** Task instructions **
Every line below that holds the string "infty" should be copied.

--- Given data Enclosed Below ---

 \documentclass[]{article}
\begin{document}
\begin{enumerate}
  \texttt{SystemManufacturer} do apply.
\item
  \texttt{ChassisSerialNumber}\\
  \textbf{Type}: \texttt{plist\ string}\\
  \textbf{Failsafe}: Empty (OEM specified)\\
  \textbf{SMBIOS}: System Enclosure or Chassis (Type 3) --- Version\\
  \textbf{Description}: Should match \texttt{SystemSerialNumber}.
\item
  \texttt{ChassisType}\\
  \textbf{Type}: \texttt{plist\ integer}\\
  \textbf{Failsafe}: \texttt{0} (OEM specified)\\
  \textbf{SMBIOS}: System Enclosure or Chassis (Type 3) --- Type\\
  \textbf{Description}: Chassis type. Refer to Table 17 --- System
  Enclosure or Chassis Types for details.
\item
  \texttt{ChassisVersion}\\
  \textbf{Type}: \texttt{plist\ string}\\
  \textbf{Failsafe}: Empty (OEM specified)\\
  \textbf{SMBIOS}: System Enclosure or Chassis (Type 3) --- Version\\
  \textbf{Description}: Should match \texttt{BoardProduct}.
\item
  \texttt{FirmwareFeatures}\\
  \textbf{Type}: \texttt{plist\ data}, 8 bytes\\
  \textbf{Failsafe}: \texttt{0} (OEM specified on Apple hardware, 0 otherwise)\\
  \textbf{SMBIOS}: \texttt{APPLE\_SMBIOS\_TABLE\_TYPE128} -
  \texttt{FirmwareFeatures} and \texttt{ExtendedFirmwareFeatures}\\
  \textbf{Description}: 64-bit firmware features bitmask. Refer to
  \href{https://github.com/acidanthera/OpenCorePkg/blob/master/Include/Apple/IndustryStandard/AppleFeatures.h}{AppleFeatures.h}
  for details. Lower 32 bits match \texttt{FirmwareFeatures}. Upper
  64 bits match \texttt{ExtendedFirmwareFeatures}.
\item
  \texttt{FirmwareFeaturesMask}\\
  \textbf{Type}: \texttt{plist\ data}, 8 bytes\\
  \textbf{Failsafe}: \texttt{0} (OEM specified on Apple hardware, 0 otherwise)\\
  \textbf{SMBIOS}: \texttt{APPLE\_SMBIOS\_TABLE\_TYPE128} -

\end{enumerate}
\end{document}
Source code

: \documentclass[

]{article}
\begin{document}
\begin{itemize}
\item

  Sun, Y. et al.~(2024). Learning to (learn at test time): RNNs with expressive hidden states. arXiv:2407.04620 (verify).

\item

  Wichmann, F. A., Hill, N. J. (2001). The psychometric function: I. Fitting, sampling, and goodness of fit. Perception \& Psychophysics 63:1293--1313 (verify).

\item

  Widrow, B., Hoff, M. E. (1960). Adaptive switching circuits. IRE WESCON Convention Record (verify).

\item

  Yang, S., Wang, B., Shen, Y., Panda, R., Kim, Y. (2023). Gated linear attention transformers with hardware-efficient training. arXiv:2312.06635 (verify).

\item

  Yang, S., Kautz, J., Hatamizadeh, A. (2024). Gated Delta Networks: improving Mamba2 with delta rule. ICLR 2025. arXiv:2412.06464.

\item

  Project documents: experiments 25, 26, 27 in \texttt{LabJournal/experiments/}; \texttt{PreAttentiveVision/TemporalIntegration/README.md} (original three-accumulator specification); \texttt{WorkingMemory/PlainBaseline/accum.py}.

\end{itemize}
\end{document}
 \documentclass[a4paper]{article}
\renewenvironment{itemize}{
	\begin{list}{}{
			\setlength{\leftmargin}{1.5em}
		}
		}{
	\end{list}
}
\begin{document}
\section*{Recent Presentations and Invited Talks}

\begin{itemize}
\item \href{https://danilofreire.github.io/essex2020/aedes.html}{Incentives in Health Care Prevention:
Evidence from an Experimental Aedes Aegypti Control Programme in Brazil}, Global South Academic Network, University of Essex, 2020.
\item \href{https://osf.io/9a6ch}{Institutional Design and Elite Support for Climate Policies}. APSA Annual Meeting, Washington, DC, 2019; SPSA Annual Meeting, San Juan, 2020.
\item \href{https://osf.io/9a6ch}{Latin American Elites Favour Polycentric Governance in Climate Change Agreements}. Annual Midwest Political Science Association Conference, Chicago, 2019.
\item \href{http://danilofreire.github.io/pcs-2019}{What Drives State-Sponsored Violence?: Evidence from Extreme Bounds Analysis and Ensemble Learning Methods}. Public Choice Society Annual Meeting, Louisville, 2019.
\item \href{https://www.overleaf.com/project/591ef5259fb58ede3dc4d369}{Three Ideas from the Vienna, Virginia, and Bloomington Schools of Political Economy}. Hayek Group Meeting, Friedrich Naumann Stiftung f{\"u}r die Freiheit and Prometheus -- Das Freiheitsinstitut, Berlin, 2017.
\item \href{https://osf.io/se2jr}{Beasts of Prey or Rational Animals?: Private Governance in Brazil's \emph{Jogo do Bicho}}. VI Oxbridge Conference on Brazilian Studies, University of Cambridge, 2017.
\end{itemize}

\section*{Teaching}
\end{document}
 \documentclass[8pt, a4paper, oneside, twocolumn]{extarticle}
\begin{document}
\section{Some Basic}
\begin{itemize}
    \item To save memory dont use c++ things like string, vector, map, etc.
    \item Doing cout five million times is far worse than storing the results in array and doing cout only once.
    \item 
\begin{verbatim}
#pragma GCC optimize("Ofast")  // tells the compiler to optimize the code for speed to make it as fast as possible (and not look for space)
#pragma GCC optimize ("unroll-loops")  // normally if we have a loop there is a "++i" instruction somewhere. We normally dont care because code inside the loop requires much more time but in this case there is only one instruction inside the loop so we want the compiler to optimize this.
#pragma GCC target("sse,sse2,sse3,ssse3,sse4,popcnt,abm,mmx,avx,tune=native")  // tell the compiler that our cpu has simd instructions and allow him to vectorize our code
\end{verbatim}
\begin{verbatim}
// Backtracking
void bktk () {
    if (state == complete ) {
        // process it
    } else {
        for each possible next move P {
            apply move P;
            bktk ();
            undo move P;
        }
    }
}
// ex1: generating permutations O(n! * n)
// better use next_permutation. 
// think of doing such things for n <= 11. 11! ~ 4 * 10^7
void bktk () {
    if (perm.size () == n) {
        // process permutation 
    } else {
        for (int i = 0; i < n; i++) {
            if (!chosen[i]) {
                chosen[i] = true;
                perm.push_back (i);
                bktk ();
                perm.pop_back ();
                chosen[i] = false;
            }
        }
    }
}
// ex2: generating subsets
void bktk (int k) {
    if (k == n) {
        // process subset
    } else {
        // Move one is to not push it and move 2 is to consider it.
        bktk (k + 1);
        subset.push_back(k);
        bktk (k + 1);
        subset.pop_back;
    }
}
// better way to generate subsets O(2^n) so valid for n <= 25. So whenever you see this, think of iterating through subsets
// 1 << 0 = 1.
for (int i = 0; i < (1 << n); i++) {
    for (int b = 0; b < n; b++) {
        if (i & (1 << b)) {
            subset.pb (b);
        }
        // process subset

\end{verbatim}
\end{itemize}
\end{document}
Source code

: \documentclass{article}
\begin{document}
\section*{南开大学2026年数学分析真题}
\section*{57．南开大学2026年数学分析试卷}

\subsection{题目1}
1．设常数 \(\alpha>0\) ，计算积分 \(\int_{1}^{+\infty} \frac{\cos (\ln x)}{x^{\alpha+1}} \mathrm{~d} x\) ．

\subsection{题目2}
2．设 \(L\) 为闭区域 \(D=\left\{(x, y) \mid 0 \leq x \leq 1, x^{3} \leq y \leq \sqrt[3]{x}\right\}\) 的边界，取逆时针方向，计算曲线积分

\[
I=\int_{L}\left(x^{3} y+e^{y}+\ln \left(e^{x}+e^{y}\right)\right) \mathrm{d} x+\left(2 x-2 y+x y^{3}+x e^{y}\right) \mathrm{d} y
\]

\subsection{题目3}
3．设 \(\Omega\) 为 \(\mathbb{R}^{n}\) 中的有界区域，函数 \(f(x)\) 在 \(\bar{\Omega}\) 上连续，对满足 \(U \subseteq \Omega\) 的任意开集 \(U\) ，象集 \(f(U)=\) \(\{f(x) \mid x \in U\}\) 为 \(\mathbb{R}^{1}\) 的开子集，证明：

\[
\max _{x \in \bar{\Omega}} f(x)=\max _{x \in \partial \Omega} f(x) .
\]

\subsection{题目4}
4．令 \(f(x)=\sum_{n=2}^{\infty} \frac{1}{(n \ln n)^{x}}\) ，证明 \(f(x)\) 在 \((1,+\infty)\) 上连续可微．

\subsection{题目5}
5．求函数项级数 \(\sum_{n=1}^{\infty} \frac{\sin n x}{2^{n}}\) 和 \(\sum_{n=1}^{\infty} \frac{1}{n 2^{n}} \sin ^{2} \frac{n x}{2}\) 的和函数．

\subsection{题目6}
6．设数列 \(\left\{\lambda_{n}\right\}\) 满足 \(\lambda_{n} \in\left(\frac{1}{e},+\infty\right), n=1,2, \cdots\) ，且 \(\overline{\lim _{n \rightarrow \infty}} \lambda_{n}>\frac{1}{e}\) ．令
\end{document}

--- End of Enclosed Given data ---

** Task output **
1．设常数 \(\alpha>0\) ，计算积分 \(\int_{1}^{+\infty} \frac{\cos (\ln x)}{x^{\alpha+1}} \mathrm{~d} x\) ．
4．令 \(f(x)=\sum_{n=2}^{\infty} \frac{1}{(n \ln n)^{x}}\) ，证明 \(f(x)\) 在 \((1,+\infty)\) 上连续可微．
5．求函数项级数 \(\sum_{n=1}^{\infty} \frac{\sin n x}{2^{n}}\) 和 \(\sum_{n=1}^{\infty} \frac{1}{n 2^{n}} \sin ^{2} \frac{n x}{2}\) 的和函数．
6．设数列 \(\left\{\lambda_{n}\right\}\) 满足 \(\lambda_{n} \in\left(\frac{1}{e},+\infty\right), n=1,2, \cdots\) ，且 \(\overline{\lim _{n \rightarrow \infty}} \lambda_{n}>\frac{1}{e}\) ．令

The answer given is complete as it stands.